Mercado de TI tradicional não vai acelerar num futuro próximo, prevê Gartner
Gartner divulga novas previsões sobre o futuro da internet das coisas, que criará nova dinâmica no mercado de TI
Apesar do investimento em TI em desaceleração na Europa, Oriente Médio e África (EMEA), mesmo nessas regiões o mercado estará aquecido devido à criação de uma nova economia em torno da internet das coisas. Para o Gartner, o mercado tradicional de TI não deve crescer a nenhuma taxa mais acelerada que 2,2%, isso se algum dia chegar a níveis acima disso.
“O aumento no crescimento virá do mercado de TI não tradicional. Enquanto em 2015 o mercado de TI e telecomunicações chegará a quase US$ 4 trilhões, a receita incremental gerada pelos fornecedores de ‘internet das coisas’ é estimada a alcançar US$ 309 bilhões por ano em 2020”, conta o vice-presidente sênior do Gartner e o líder global de pesquisa, Peter Sondergaard. Segundo ele, metade desta atividade será de startups, e 80% se concentrará em serviços, não em produtos. “A internet das coisas acelerará rapidamente e puxará tanto receita quanto eficiência de custo”, completou.
Trata-se do conceito de objetos conectados à internet, comunicando-se entre si. Em 2009, havia 2,5 bilhões de dispositivos conectados, a maioria celulares, PCs e tablets. Em 2020, prevê o Gartner, haverá mais de 30 bilhões de aparelhos conectados, das mais variadas naturezas. A consultoria ainda prevê que o valor econômico total agregado à internet das coisas alcance US$ 1,9 trilhão de dólares em 2020, visto por diversas verticais da indústria. As que adotarão primeiro, chamadas early-adopters, são manufatura (15%) e saúde (15%), seguida do setor de seguros (11%).
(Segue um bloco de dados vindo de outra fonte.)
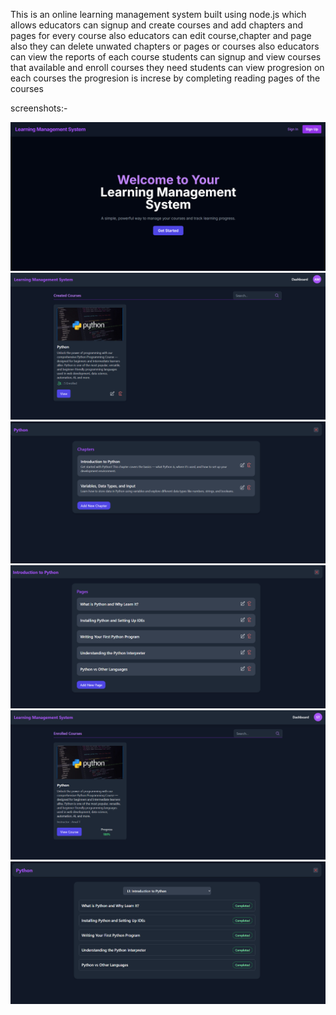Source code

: This is an online learning management system built using node.js which allows
educators can signup and create courses and add chapters and pages for every course
also educators can edit course,chapter and page also they can delete unwated chapters or pages or courses
also educators can view the reports of each course
students can signup and view courses that available
and enroll courses they need
students can view progresion on each courses 
the progresion is increse by completing reading pages of the courses

screenshots:-

![home page](https://github.com/ama1t/LearningManagementSystem/blob/main/Screenshot%202025-07-03%20202544.png)
![educator course page](https://github.com/ama1t/LearningManagementSystem/blob/main/Screenshot%202025-07-03%20203116.png)
![educator chapter view](https://github.com/ama1t/LearningManagementSystem/blob/main/Screenshot%202025-07-03%20203146.png)
![educator page view](https://github.com/ama1t/LearningManagementSystem/blob/main/Screenshot%202025-07-03%20203200.png)
![student course page](https://github.com/ama1t/LearningManagementSystem/blob/main/Screenshot%202025-07-03%20203242.png)
![student course view](https://github.com/ama1t/LearningManagementSystem/blob/main/Screenshot%202025-07-03%20203300.png)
Exemplos práticos: linhas de produção serão beneficiadas do rastreamento mais eficiente de materiais e componentes, levando à eficiência de custo. Na saúde, por sua vez, dispositivos vestíveis para idosos terão sensores que detectarão falhas e diversas outras condições ligadas à medicação – alertando médicos via mensagem de texto ou e-mail para prevenir quedas ou até mesmo emergências.
A internet das coisas reinventará indústrias em três níveis: processo de negócio, modelo de negócio e momento de negócio. “A um primeiro nível, a tecnologia está melhorando produtos, serviços e processos, além de experiências com clientes e a maneira com a qual trabalhamos nas organizações por meio de parcerias. Fazemos nossas coisas normalmente, mas a digitalização nos permite fazer melhor ou desenvolver melhores produtos em nossa indústria”, completa Hung Le Hong, vice-presidente de pesquisa no Gartner.
A consultoria recomenda que CIOs abracem a tecnologia, adaptando-se e explorando as realidades digitais. As empresas, governos e organizações, contudo, precisam de uma liderança digital capaz de identificar as enormes oportunidades nas mudanças do modelo de negócio. O CIO necessidade ser livre e ligeiro para capturar janelas e agir – novamente, estendendo seu papel além das fronteiras do departamento de TI e atuando na companhia como um todo, finaliza a consultoria.